• **Brief**
Look through the listing for the word "Service". Copy each line that has it.

################

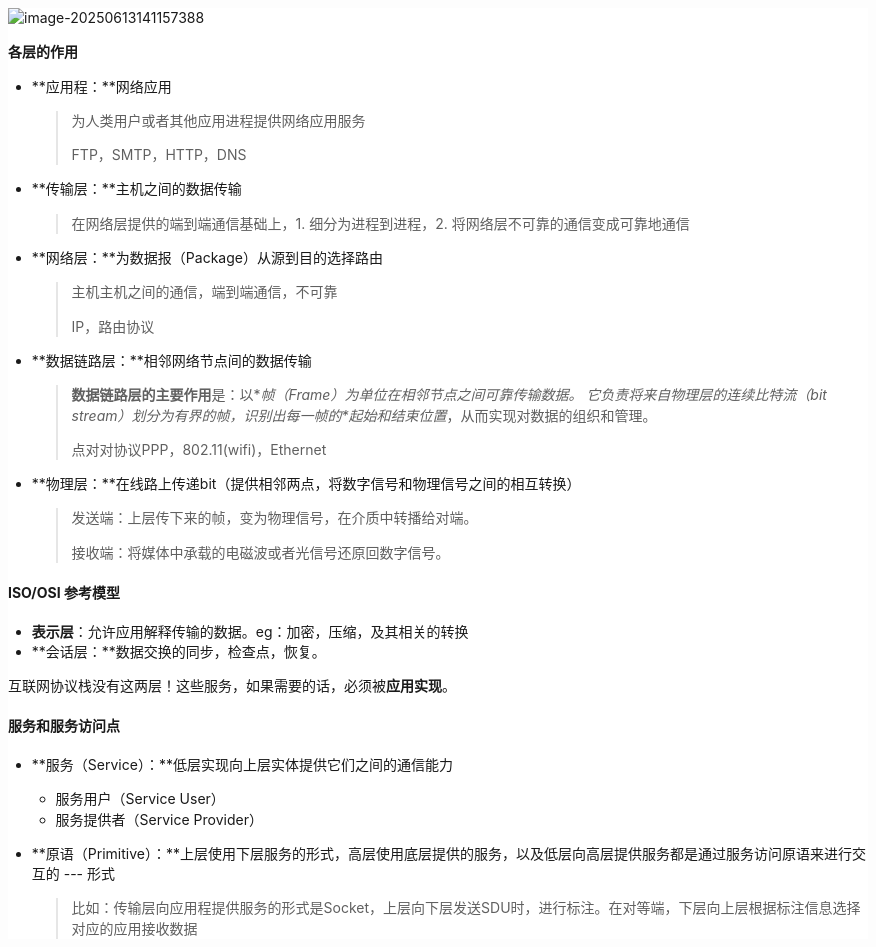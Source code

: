 ![image-20250613141157388](D:\git_repository\cyber_security_learning\markdown_img\image-20250613141157388.png)



**各层的作用**

- **应用程：**网络应用

  > 为人类用户或者其他应用进程提供网络应用服务
  >
  > FTP，SMTP，HTTP，DNS

- **传输层：**主机之间的数据传输

  > 在网络层提供的端到端通信基础上，1. 细分为进程到进程，2. 将网络层不可靠的通信变成可靠地通信

- **网络层：**为数据报（Package）从源到目的选择路由

  > 主机主机之间的通信，端到端通信，不可靠
  >
  > IP，路由协议

- **数据链路层：**相邻网络节点间的数据传输

  > **数据链路层的主要作用**是：以**帧（Frame）为单位在相邻节点之间可靠传输数据。 它负责将来自物理层的连续比特流（bit stream）划分为有界的帧，识别出每一帧的\**起始和结束位置**，从而实现对数据的组织和管理。
  >
  > 点对对协议PPP，802.11(wifi)，Ethernet

- **物理层：**在线路上传递bit（提供相邻两点，将数字信号和物理信号之间的相互转换）

  > 发送端：上层传下来的帧，变为物理信号，在介质中转播给对端。
  >
  > 接收端：将媒体中承载的电磁波或者光信号还原回数字信号。





#### ISO/OSI 参考模型



- **表示层**：允许应用解释传输的数据。eg：加密，压缩，及其相关的转换
- **会话层：**数据交换的同步，检查点，恢复。



互联网协议栈没有这两层！这些服务，如果需要的话，必须被**应用实现**。





#### 服务和服务访问点

- **服务（Service）：**低层实现向上层实体提供它们之间的通信能力
  - 服务用户（Service User）
  - 服务提供者（Service Provider）



- **原语（Primitive）：**上层使用下层服务的形式，高层使用底层提供的服务，以及低层向高层提供服务都是通过服务访问原语来进行交互的 --- 形式

  > 比如：传输层向应用程提供服务的形式是Socket，上层向下层发送SDU时，进行标注。在对等端，下层向上层根据标注信息选择对应的应用接收数据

################

• **Solution to the exercise**
- **服务（Service）：**低层实现向上层实体提供它们之间的通信能力
  - 服务用户（Service User）
  - 服务提供者（Service Provider）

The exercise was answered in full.